Laurie, 72, is the founder of Harvest churches in California and Hawaii and of Harvest Crusades. A prolific evangelist who fills up stadiums around the world in massive Billy Graham-style revival events, Laurie is a best-selling author and movie producer. His 2023 film "Jesus Revolution" tells the story of his conversion away from the drug-infused culture of 1970s California.

Laurie planned to come to Utah in 2027, but Kirk’s assassination sped up the timeline to offer a timely balm to the community. He was also co-hosted by pastors from more than 100 local Protestant churches who helped promote the gathering. Tickets were free, all quickly snapped up by attendees for the 8,500-seat UCCU Center, the basketball arena on campus. Laurie said there were an additional 67 overflow sites in the area to watch. The revival featured music from renowned Protestant Christian artists Chris Thomlin and Phil Wickham.

UVU president Astrid Tuminez said 70% of UVU's students identify as Latter-day Saints, according to Courtney Tanner at the Salt Lake Tribune. Utah Valley has the highest concentration of practicing Latter-day Saints in the world.

I grew up in the Latter-day Saints tradition, and my ancestors worked with Smith and other early pioneer leaders like Brigham Young. As a child, I attended an elementary school down the road from UVU. Back then, it was the much smaller Utah Valley Community College.

As I share in my memoir, "Motorhome Prophecies," released last year, at that school we had only one non-LDS student in my class (a Catholic). I felt suspicious of her and afraid to attend her birthday slumber party.

But such is the suspicion of many who grow up in the majority of any dominant culture against the minority.

I stopped practicing the Latter-day Saints faith after my Brigham Young University graduation in 2005 at age 22. I later formally resigned from the Latter-day Saints organization in 2010 and got baptized as a Protestant, eight years ago this Dec. 3.

'You meant it for evil; God meant it for good.'

So I am thrilled to see these bridges being built in real time. This type of unity ripened years prior under the leadership of the late Latter-day Saints leader Russell Nelson, who passed away in late September.

Laurie asked me to help him workshop his remarks prior to delivery. I was honored to provide whatever insight I could in hopes of serving Laurie’s profound desire to share the message of Christ’s redemption for all mankind.

“Why did Charlie Kirk die in such a tragic way, only a short distance from where we are right now?” Laurie wrote in his remarks. "I do not know the answer to that question, but I know Charlie is in heaven.

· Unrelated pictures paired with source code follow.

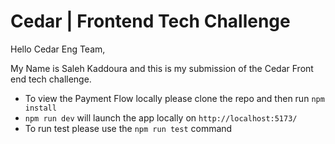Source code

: # Cedar | Frontend Tech Challenge

Hello Cedar Eng Team,

My Name is Saleh Kaddoura and this is my submission of the Cedar Front end tech challenge.

- To view the Payment Flow locally please clone the repo and then run `npm install` 
- `npm run dev` will launch the app locally on `http://localhost:5173/`
- To run test please use the `npm run test` command

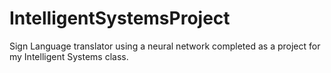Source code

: # IntelligentSystemsProject
Sign Language translator using a neural network completed as a project for my Intelligent Systems class.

But this event tonight would not be happening if not for that horrific event.”

Indeed, life’s most wrenching crucibles can propel us to our greatest moments of growth and freedom. In his remarks, Laurie also quoted from the book of Genesis: “But Joseph said to them, ' ... you meant evil against me, but God meant it for good.'"

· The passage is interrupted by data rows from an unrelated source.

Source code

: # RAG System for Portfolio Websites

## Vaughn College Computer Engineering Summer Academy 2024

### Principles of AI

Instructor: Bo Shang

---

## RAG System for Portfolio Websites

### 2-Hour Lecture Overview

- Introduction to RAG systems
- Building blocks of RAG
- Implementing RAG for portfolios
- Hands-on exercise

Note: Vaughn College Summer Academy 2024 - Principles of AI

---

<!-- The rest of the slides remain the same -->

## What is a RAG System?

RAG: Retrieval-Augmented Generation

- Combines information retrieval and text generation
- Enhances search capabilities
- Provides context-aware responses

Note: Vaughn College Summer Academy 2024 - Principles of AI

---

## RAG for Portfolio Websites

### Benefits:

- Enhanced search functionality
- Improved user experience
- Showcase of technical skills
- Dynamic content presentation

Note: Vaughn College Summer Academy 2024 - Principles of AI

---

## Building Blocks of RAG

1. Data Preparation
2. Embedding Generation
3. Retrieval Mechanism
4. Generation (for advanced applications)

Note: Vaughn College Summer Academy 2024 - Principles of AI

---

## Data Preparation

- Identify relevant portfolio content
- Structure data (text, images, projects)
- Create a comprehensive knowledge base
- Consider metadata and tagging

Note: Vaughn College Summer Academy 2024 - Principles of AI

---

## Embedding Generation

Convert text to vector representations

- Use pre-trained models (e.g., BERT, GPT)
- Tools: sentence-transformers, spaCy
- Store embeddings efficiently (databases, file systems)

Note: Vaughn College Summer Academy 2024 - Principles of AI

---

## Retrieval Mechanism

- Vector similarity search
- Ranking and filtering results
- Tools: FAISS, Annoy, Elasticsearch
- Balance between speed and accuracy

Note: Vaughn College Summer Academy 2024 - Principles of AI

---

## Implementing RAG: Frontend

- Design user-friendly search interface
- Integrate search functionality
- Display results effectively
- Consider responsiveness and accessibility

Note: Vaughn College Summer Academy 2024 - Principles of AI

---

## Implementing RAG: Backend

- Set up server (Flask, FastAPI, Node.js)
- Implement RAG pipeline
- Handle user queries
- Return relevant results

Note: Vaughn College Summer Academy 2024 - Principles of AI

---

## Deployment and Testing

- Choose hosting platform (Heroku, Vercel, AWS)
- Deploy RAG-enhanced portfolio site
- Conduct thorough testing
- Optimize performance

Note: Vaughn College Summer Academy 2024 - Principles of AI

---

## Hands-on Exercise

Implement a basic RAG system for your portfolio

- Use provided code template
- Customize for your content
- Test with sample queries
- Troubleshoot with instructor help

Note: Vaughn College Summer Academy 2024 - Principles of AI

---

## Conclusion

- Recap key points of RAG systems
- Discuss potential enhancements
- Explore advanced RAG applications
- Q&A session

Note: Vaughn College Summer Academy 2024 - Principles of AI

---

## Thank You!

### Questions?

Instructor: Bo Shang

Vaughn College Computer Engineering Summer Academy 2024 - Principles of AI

“This your moment. Don’t wait for a tragedy. Don’t scroll past this one more time. Come to the Father, tonight!” Laurie said.

It’s miraculous to see how evangelicals and Latter-day Saints — groups with such a long history of heated disagreements — came together to unite in service of healing in God’s name.

My prayer is that Hope for America is just the first in a long series of interfaith reconciliation gatherings among Latter-day Saints, Protestants, and Catholics that will cultivate shared bonds among people of faith — all children of our heavenly Father.